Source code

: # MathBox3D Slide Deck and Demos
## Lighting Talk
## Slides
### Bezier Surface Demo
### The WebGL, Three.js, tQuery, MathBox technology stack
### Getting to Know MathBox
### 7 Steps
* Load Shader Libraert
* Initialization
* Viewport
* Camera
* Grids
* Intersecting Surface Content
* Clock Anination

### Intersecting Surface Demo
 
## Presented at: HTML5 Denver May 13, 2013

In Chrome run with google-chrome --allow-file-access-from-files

-----

Where the string "Intersecting" appears in a line of the listing, copy that line.

### Problem solution
* Intersecting Surface Content
### Intersecting Surface Demo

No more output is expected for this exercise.